Task details
From the entries below, copy every line holding the word "BeamPatterns".

Stored data entries:

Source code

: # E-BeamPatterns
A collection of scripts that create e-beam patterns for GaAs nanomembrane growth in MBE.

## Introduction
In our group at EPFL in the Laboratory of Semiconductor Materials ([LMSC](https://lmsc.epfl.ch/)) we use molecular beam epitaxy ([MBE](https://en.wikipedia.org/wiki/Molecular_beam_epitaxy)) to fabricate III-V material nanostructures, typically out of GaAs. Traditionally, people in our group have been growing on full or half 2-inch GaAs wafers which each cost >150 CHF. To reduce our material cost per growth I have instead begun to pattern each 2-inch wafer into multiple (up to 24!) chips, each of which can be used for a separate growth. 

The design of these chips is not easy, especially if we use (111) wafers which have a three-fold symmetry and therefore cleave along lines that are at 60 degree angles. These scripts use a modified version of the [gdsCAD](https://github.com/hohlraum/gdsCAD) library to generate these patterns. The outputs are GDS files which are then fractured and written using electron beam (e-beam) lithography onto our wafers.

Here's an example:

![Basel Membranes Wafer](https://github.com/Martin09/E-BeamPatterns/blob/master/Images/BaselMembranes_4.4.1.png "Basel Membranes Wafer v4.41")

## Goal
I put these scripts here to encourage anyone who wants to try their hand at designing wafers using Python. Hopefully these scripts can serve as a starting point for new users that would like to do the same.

Answer section
: # E-BeamPatterns
![Basel Membranes Wafer](https://github.com/Martin09/E-BeamPatterns/blob/master/Images/BaselMembranes_4.4.1.png "Basel Membranes Wafer v4.41")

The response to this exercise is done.